Click for print friendly PDF version of this blog post

Sketching It Out

You don't have to have much to put on a show. All you really need is a script plus people to read it, a director to give it a vision, and an audience to watch it all. It helps, of course, if you have talent. Maybe the most important thing to have is heart: if you love what you're doing, it will smooth out any rough edges. TimeSpace Theater Company's presentation of short plays by Christopher Durang, Dessert With Durang, has all of these things. It's performed on a tiny stage at the Payan Theater in the Times Square Arts Center, and there was little room for fancy scenery, extravagant props, or elaborate lights. The basic set pieces—some chairs, a table, a squashy armchair—were reused in various combinations for each sketch. Costume choices were effective yet basic; for example, silky fabric wrapped with a belt became a toga.
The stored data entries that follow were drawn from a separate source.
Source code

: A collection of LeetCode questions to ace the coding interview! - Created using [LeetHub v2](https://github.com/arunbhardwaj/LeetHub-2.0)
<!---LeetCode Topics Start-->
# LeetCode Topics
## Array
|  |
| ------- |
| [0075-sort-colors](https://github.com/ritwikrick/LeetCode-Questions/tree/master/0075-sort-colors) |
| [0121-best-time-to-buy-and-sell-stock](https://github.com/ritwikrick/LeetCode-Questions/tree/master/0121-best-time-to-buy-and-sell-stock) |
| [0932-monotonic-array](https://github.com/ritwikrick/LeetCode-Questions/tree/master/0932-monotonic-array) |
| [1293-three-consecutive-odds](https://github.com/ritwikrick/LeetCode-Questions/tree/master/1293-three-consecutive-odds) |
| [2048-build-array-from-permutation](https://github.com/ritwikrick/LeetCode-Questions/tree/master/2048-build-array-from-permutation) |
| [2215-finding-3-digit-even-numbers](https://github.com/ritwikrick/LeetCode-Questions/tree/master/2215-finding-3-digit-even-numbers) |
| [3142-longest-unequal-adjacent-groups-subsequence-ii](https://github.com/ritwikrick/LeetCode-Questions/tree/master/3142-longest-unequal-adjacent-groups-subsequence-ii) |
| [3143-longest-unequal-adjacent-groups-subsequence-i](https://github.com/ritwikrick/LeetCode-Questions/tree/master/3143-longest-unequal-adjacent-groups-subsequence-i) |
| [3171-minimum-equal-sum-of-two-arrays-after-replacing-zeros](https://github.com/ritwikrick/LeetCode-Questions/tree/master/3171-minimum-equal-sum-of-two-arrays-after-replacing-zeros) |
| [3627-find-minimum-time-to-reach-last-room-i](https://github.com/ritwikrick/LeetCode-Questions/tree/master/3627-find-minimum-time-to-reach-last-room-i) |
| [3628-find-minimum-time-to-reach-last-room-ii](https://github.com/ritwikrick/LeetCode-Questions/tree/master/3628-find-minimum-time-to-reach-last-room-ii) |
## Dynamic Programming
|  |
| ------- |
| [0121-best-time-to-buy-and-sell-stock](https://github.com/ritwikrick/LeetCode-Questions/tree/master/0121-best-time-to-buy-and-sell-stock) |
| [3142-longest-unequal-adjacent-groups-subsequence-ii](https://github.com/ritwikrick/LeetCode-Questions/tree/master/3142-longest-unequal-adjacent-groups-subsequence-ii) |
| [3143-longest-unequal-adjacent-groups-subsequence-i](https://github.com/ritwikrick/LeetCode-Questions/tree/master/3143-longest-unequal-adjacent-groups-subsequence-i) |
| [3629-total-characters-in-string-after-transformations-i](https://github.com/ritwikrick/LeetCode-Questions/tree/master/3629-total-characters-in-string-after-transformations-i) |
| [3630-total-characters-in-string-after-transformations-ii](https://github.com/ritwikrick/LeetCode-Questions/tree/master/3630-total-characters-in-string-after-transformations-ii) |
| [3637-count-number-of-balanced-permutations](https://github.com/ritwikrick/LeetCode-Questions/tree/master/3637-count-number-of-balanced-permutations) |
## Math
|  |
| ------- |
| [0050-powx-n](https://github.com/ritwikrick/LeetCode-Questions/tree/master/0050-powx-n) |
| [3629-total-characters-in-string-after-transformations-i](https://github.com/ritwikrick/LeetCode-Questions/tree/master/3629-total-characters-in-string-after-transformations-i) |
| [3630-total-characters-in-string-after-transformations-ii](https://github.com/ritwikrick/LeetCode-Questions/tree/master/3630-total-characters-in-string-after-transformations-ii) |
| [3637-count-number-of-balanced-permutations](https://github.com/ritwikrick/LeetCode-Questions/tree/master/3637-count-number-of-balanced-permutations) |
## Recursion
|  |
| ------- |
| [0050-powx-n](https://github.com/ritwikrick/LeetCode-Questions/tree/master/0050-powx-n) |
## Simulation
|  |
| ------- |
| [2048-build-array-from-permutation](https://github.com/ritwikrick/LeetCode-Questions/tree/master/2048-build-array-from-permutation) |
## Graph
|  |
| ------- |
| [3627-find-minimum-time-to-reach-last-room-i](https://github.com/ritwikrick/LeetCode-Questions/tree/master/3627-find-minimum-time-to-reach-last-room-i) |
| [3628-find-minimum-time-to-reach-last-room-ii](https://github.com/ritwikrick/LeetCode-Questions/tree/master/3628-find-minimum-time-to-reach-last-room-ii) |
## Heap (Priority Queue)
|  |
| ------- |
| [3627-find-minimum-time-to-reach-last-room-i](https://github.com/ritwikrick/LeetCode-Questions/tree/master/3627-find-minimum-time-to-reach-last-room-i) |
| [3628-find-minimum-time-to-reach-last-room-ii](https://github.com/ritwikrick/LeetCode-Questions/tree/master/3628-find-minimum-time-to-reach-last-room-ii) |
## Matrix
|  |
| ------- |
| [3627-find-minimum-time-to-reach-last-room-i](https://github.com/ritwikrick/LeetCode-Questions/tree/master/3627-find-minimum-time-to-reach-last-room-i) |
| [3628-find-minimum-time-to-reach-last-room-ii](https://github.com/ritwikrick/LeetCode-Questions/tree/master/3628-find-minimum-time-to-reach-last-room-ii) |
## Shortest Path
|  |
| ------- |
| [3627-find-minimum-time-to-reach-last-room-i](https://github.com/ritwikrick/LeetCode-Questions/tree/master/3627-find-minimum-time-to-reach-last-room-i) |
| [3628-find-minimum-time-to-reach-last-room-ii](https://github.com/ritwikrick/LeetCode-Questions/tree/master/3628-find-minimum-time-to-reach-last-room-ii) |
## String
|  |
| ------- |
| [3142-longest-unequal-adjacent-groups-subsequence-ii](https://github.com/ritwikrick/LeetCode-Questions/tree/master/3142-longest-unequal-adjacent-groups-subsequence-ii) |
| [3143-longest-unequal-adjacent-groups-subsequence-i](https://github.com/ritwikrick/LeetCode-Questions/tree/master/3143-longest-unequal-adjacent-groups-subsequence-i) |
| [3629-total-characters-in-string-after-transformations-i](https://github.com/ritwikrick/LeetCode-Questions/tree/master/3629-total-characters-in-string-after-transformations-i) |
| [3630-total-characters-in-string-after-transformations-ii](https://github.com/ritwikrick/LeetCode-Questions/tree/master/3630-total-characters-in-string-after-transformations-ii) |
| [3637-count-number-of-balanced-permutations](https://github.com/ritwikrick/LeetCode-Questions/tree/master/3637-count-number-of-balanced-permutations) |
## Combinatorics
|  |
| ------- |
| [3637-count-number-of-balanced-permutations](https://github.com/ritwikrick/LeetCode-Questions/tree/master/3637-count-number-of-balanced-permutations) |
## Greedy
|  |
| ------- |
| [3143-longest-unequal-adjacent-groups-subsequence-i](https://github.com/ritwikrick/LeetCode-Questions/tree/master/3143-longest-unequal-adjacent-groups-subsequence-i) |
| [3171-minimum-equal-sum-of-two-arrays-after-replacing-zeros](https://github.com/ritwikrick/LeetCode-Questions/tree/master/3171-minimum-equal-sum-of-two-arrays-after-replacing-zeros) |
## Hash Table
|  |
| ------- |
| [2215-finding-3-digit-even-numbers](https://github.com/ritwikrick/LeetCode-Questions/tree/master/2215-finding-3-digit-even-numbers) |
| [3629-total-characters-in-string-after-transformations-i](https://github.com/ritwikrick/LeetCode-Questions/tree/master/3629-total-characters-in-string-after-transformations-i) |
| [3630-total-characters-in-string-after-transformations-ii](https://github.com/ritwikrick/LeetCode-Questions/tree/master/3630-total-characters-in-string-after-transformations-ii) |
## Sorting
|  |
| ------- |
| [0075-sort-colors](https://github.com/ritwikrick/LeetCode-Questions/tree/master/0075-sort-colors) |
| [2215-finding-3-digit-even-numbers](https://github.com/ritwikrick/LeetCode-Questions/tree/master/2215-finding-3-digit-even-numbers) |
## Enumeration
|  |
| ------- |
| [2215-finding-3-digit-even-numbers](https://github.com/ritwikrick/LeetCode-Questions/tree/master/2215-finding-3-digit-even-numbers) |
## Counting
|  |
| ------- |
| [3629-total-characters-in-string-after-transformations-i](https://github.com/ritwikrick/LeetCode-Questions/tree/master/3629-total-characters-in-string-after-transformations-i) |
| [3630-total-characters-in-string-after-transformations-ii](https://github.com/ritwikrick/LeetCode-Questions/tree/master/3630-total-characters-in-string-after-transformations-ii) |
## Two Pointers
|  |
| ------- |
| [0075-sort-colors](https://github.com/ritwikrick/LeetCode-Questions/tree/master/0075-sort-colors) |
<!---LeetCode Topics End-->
This was clearly not a production with a big budget, but the simple design elements never felt like limitations. It was apparent that the entire cast had worked hard. Also, it didn't hurt that the playwright behind the material was talented satirist Christopher Durang.

TimeSpace chose six of his one-act plays. The opening piece, "Medea," was co-written with the late Wendy Wasserstein and dedicated to her memory. This version of the Medea story is a tongue-in-cheek look at the paucity of dramatic roles for women in theater. Full of wacky anachronisms and witty references to other plays, it was a fun choice to start with because of the high-energy performances by Emily Sandack as Medea and Kim Douthit, Cecelia Martin, and Allison Niedermeier as the all-female Greek chorus.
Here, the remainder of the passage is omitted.